PROBLEM STATEMENT:
Copy each line in the data that includes the word "json".

= = = = =

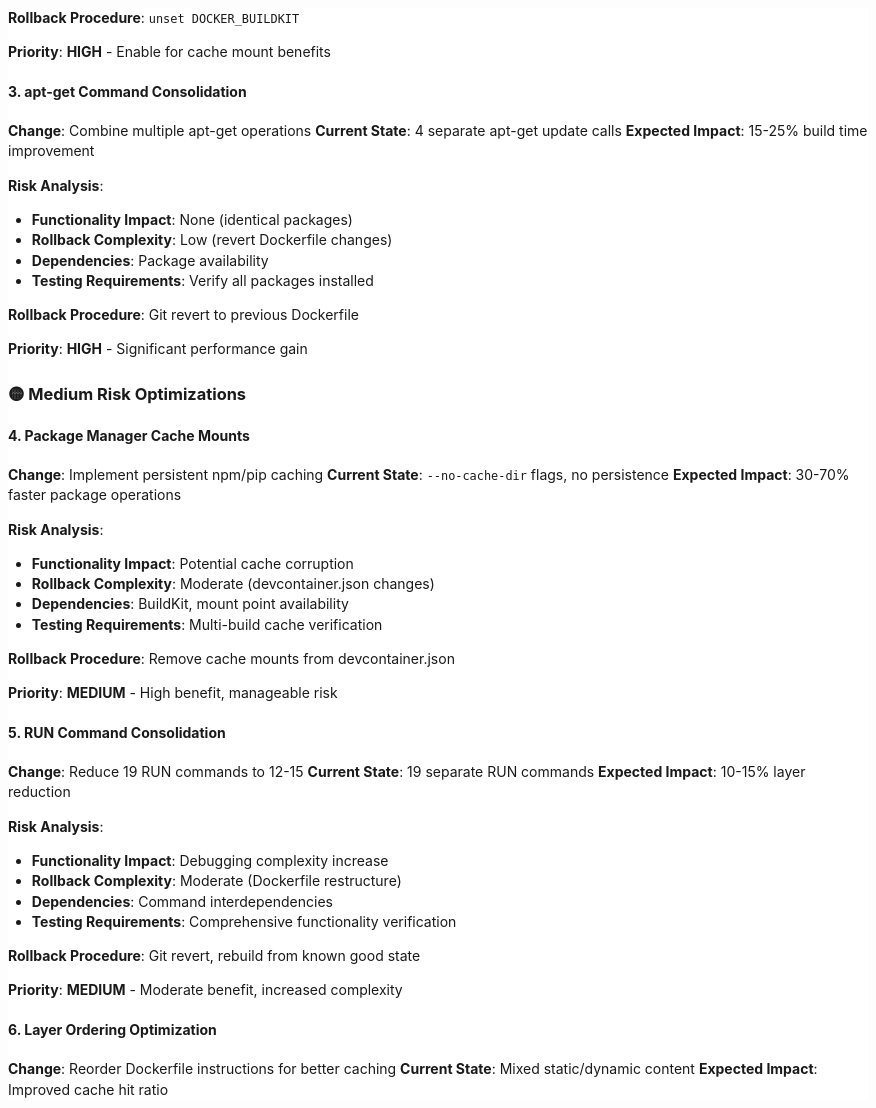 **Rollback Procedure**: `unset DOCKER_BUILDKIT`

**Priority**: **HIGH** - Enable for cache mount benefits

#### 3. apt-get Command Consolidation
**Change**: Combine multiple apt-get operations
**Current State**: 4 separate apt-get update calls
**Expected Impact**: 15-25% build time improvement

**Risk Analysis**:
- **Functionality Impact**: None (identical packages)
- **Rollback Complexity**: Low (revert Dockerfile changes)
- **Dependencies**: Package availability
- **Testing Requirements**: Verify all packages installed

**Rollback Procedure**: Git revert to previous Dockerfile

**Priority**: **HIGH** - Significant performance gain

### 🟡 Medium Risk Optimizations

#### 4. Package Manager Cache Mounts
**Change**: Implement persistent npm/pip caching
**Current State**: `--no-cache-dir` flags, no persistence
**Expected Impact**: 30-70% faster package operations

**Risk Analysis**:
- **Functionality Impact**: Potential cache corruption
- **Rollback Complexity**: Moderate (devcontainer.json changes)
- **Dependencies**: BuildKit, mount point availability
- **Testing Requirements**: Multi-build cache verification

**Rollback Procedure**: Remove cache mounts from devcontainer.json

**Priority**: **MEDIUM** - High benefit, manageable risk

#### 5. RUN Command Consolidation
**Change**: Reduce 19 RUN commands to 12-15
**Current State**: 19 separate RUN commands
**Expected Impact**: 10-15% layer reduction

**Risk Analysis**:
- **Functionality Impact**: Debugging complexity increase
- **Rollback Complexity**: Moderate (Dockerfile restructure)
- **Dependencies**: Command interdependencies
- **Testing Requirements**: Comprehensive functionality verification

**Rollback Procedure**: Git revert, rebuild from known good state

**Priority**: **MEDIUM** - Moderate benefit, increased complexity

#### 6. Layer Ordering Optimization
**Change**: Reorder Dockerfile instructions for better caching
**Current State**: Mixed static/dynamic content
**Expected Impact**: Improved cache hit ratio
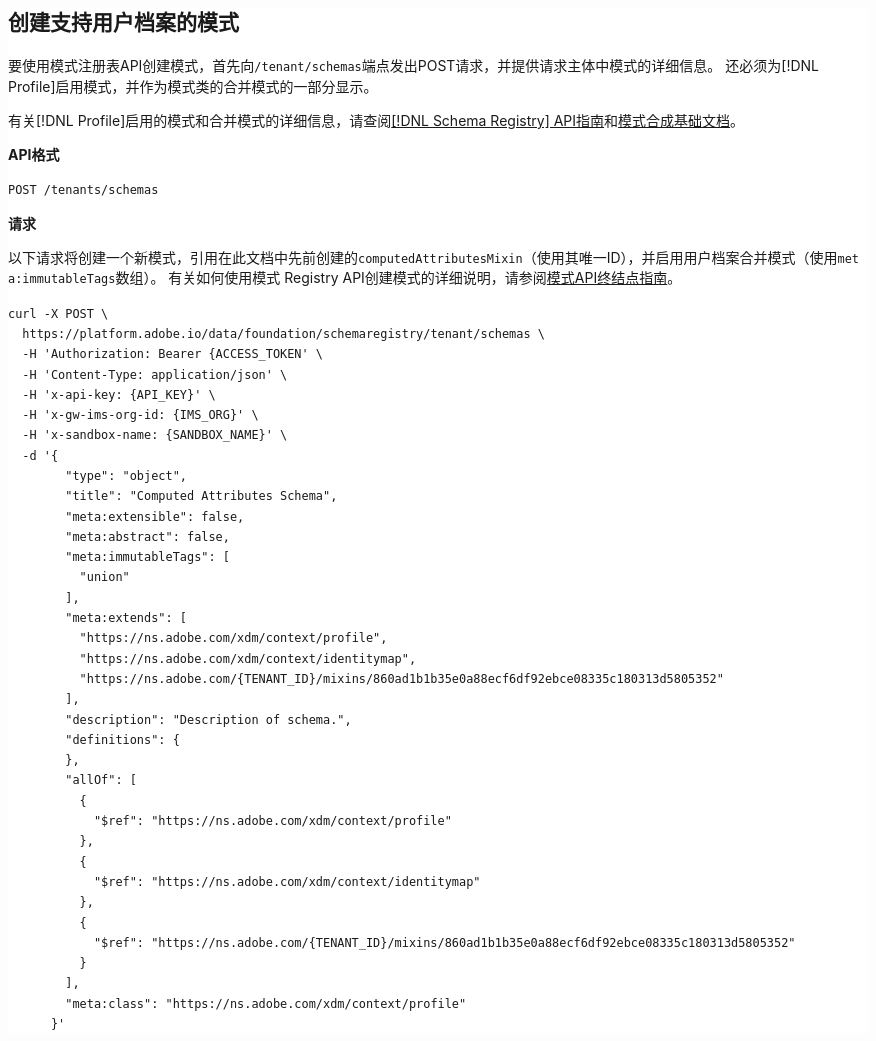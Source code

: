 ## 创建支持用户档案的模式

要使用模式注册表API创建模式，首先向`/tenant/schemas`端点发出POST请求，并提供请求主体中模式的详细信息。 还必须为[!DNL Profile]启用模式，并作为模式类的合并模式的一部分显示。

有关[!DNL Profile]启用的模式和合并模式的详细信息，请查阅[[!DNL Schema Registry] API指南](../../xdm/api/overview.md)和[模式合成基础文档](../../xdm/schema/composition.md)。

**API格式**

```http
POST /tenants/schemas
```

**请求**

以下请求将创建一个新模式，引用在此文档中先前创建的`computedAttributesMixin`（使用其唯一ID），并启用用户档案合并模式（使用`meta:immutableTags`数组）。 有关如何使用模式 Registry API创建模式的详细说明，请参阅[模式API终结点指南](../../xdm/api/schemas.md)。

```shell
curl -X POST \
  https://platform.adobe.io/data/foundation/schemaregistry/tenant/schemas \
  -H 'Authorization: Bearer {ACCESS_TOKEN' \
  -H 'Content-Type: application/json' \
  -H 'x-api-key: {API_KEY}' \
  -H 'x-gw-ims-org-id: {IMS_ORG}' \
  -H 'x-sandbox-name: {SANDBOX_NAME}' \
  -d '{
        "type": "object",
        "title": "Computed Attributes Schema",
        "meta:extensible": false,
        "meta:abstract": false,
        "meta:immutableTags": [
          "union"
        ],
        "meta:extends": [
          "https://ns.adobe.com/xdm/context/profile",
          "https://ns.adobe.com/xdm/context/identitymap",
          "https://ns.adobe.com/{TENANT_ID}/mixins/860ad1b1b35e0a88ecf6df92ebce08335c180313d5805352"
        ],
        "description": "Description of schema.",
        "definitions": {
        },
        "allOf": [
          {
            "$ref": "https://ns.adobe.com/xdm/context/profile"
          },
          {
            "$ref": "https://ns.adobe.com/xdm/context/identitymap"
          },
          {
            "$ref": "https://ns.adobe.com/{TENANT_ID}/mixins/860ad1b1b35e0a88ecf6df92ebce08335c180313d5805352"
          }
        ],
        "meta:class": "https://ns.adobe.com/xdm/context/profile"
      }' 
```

= = = = =

YOUR RESPONSE:
- **Rollback Complexity**: Moderate (devcontainer.json changes)
**Rollback Procedure**: Remove cache mounts from devcontainer.json
  -H 'Content-Type: application/json' \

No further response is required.